An adventurer by nature, Spotz raised $100,000 for safe drinking water projects with her Row for Water in December. But that wasn't her first record-breaking endeavor. Spotz is also the first person ever to swim the 352-mile Allegheny River. In 2006, she biked 3,300 miles across the United States.

But Spotz suddenly found herself without the proper equipment for another trip when her 2000 Dodge minivan was stolen. The 23-year-old Mentor resident woke up three weeks ago to find that her van, loaded with her custom-made oars and a $3,700 bicycle, was missing. She eventually got the van back, but it was badly damaged and empty.

"I couldn't believe it," she said. "I don't think the people who stole it necessarily knew what they were taking or what those oars mean to me."

But thanks to some support from Century Cycles in Rocky River, Giant Bicycles, and the Chagrin Valley Rotary Club, Spotz soon can be back on the trail. The three organizations came together last week to give her the new 2011 Giant Defy Advanced 1, a high-performance road bike. Spotz said it is the closest to her old model as they could get.

"I can't put into words how grateful I am," she said. "They're going above and beyond anything I could ever imagine. It's just so, so generous."

The three groups split the cost of the bicycle and the Rotary Club even fixed up Spotz's van after it was damaged in the joyride.
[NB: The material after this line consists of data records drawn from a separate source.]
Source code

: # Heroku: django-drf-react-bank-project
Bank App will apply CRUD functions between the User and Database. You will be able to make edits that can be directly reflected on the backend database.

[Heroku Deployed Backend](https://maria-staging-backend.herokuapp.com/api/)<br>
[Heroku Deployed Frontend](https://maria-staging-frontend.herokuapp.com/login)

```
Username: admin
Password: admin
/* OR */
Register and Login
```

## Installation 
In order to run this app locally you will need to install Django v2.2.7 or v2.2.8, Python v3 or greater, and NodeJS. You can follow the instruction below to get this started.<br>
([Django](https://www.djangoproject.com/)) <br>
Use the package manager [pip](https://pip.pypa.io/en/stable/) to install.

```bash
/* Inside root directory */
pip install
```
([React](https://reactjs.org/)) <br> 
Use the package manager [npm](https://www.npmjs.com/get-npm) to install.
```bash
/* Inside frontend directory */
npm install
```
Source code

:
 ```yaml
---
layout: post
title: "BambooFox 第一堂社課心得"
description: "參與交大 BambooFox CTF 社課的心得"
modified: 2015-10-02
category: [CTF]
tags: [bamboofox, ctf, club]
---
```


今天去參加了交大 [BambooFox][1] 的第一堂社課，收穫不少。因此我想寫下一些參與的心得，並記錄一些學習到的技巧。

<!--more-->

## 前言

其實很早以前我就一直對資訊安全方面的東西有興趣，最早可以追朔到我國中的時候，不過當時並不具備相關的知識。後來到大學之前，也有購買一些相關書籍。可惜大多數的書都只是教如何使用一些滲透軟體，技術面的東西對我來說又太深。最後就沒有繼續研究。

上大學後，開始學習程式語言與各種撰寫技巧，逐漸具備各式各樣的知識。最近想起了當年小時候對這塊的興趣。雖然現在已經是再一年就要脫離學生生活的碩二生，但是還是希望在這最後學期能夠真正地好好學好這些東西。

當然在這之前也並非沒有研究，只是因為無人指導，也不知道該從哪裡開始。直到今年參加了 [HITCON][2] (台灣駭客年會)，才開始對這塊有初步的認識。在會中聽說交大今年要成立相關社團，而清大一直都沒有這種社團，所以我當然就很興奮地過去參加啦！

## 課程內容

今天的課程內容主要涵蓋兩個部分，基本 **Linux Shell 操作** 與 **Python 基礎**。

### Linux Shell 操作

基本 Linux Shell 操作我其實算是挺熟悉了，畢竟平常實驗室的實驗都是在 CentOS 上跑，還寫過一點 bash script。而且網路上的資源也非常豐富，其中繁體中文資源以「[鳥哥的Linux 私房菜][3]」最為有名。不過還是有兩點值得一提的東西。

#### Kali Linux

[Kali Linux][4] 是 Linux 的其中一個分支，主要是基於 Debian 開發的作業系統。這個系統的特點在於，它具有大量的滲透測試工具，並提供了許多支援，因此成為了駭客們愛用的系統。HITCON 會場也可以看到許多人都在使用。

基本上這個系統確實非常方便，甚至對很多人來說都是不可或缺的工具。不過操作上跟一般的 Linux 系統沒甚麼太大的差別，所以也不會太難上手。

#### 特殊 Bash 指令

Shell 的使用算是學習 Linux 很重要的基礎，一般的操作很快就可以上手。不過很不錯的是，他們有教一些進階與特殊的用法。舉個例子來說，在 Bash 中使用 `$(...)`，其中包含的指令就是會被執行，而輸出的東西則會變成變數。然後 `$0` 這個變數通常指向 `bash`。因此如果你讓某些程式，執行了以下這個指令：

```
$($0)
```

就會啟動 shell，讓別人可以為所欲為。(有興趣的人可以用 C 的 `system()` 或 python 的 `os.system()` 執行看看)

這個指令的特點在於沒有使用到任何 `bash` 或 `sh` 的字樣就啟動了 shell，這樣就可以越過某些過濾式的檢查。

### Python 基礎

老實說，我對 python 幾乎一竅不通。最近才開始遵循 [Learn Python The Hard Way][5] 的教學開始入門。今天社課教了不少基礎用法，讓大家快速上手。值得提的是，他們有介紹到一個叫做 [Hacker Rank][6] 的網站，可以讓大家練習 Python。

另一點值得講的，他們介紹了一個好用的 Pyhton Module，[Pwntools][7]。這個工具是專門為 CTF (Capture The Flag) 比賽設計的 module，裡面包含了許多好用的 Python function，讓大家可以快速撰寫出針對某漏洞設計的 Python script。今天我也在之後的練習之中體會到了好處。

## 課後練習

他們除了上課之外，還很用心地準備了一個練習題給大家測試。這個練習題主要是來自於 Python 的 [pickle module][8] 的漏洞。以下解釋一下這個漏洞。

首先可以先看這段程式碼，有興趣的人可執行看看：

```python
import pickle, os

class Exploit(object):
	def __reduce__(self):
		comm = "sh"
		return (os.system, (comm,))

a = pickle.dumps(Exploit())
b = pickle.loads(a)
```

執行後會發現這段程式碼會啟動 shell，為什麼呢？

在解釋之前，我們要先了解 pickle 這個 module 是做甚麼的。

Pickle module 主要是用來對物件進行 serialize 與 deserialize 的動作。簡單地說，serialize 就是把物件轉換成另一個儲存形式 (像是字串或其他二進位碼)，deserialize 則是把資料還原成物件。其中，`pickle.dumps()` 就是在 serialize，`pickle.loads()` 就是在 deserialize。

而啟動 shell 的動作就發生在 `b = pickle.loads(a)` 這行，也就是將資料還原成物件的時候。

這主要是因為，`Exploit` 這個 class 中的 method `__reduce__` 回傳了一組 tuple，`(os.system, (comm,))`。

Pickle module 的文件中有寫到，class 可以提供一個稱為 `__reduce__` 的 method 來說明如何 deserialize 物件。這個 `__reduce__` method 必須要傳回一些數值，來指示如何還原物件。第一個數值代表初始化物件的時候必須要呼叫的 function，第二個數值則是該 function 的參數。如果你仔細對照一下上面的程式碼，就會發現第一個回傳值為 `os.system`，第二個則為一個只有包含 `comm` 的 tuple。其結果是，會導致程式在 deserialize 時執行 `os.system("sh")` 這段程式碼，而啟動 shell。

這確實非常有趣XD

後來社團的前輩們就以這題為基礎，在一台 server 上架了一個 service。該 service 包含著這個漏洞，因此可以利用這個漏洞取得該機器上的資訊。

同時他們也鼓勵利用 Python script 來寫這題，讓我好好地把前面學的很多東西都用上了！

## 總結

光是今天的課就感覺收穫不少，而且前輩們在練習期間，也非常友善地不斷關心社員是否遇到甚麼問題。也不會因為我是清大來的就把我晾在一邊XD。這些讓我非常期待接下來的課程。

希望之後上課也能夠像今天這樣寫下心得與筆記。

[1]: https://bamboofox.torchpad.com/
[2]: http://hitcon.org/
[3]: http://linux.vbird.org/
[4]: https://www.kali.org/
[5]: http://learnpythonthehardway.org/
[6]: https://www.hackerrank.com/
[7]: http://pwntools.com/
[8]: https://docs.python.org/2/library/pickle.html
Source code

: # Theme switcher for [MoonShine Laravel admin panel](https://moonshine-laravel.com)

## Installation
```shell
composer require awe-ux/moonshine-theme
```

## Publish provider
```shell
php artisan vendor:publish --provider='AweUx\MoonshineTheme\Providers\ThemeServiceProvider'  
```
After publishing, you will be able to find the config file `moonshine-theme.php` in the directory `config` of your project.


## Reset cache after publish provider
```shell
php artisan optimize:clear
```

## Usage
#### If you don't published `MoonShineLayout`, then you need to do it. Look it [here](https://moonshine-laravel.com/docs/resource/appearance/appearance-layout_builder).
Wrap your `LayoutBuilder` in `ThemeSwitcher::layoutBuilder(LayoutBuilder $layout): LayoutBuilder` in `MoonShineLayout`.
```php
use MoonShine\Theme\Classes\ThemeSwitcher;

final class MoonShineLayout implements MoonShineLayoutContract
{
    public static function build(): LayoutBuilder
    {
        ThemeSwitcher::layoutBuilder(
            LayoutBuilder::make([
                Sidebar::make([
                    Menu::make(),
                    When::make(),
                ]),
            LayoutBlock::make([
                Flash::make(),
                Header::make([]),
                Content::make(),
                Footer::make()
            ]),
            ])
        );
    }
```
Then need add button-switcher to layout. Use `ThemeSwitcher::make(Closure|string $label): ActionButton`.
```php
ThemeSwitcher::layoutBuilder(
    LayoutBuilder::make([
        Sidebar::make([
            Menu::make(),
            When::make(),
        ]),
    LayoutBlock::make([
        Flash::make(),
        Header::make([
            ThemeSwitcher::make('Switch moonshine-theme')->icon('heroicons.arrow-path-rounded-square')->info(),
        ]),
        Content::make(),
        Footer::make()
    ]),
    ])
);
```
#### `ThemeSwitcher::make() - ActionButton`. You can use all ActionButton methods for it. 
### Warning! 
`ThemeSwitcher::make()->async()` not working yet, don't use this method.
"When we heard that Katie was in trouble, there were a few members of the Rotary Club that stepped up and decided they would do whatever they could to get her back on the road," said Gary Pinkerton, Chagrin Valley Rotary Club president.

Scott Cowan, owner of Century Cycles, got on board to help after he received a call from the Rotary.

Cowan did make the call, and Spotz couldn't be happier. She's still considering what her next trip might be, but said she might use the bike for a trip next spring to work on safe drinking water issues.